DOROTHY: All right, the second house from that on your right is where Mrs. Law lives and her husband was a doctor there for a long time, and Dr. Holland, I don’t remember just when he came to Berlin-but I do remember, where the Town Municipal Building is now, there used to be a hotel,

INTERVIEWER: Right.

DOROTHY: called Savage’s Hotel and they had a nice hotel there-it was a wood building and a beautiful yard and it went all the way-well, now there is a Dr. Gantz-

INTERVIEWER: Right.

Mason; Well, it took in Dr. Gantz’s place down to that next house and that hotel burned and then Mr. and Mrs. Savage built the house where Dr. Gantz lives. And I don’t know-Dr. Holland bought it, that’s Dr. Charlie Holland.

INTERVIEWER: O.K.

DOROTHY: He was, I think, a nephew of Dr. Ebe Holland.

INTERVIEWER: I was going to ask if they were related.

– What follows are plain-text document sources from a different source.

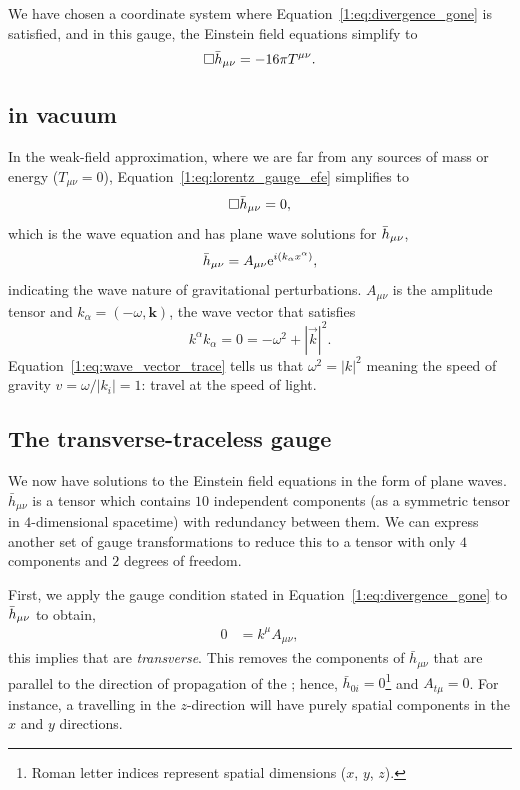 We have chosen a coordinate system where Equation~\ref{1:eq:divergence_gone} is satisfied, and in this gauge, the Einstein field equations simplify to
%
\begin{equation}
    \Box \Bar{h}_{\mu\nu} = -16 \pi T^{\mu\nu} .
    \label{1:eq:lorentz_gauge_efe}
\end{equation}
%

\subsection{\label{1:sec:gw_in_vacuum}\Gws in vacuum}

In the weak-field approximation, where we are far from any sources of mass or energy ($T_{\mu\nu} = 0$), Equation~\ref{1:eq:lorentz_gauge_efe} simplifies to
%
\begin{equation}
    \Box \Bar{h}_{\mu\nu} = 0,
\end{equation}
%
which is the wave equation and has plane wave solutions for $\Bar{h}_{\mu\nu}$,
%
\begin{equation}
    \Bar{h}_{\mu\nu} = A_{\mu\nu} {\rm e}^{i(k_\alpha x^\alpha)},
\end{equation}
%
indicating the wave nature of gravitational perturbations. $A_{\mu\nu}$ is the amplitude tensor and $k_\alpha = (-\omega, \textbf{k})$, the wave vector that satisfies
%
\begin{equation}
    k^{\alpha} k_{\alpha} = 0 = -\omega^{2} + |\vec{k}|^{2}.
    \label{1:eq:wave_vector_trace}
\end{equation}
%
Equation~\ref{1:eq:wave_vector_trace} tells us that $\omega^{2} = |k|^{2}$ meaning the speed of gravity $v = \omega / |k_{i}| = 1$: \gws travel at the speed of light. 

\subsection{\label{1:sec:TT_gauge}The transverse-traceless gauge}

We now have solutions to the Einstein field equations in the form of plane waves. $\bar{h}_{\mu\nu}$ is a tensor which contains $10$ independent components (as a symmetric tensor in $4$-dimensional spacetime) with redundancy between them. We can express another set of gauge transformations to reduce this to a tensor with only $4$ components and $2$ degrees of freedom.

First, we apply the gauge condition stated in Equation~\ref{1:eq:divergence_gone} to $\Bar{h}_{\mu\nu}$ to obtain,
%
\begin{align}
    0 &= k^{\mu} A_{\mu\nu},
\end{align}
%
this implies that \gws are \textit{transverse}. This removes the components of $\bar{h}_{\mu\nu}$ that are parallel to the direction of propagation of the \gw; hence, $\bar{h}_{0i} = 0$\footnote{Roman letter indices represent spatial dimensions ($x$, $y$, $z$).} and $A_{t\mu} = 0$. For instance, a \gw travelling in the $z$-direction will have purely spatial components in the $x$ and $y$ directions.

DOROTHY: I think that’s right, and he lived there until not long before he died he retired and his son-in-law, Dr. Nichol, took over his practice. He married Virginia Nichol-Virginia Holland she was-and he took over Dr. Holland’s practice. And then after he died, Dr. Robins was there and Dr. O’Donnell was in with him, and then Dr. O’Donnell and he split and Dr. O’Donnell went and had an office down Commerce Street, back of what-in what was part of the bank now.

INTERVIEWER: O.K.

DOROTHY: And then Dr. Gantz I guess bougt-I mean Dr. Robbins, and then Dr. O’Donnell left Berlin and went down to Georgia, some place, and then Dr. Schott was-well he lived here in Newark for awhile. He lived in the old Davis place I was talking about. He lived there for some years and he had an office here and one in Berlin and his office in Berlin was up over where the Variety Store is now.

INTERVIEWER: Oh, for goodness sake.

DOROTHY: And then he bought that place out on North Main Street and had his office out there. And then there was another doctor in town, but he never did practice, and he lived where Dan Moore lives.

INTERVIEWER: All right. Now, I say right-isn’t that out on what I call the Powellville Road? On the right-hand side?

DOROTHY: Left-hand side, sitting back from the highway.

INTERVIEWER: Right. Was there another hotel? You tell of the Savage Hotel, was there ever another hotel in that general block, back in there by Dr. Gantz?

DOROTHY: Not that I know of. That was just the-they called it Park Hotel.

INTERVIEWER: Thank you.

DOROTHY: Park-

INTERVIEWER: Good; thank you.

DOROTHY: But Savage owned it. Park Hotel is what they called it.

INTERVIEWER: I was picturing this postcard I had and this pretty yellow building that the postcard showed, when they painted postcards, and I knew it wasn’t Savage.

DOROTHY: It was Park Hotel.

INTERVIEWER: And the Municipal Building and everything was not there at all.

DOROTHY: No, the hotel was right there on that corner and all the rest of that down to the fence, past where Dr. Gantz is now, was in flower gardens.

INTERVIEWER: That must have been beautiful.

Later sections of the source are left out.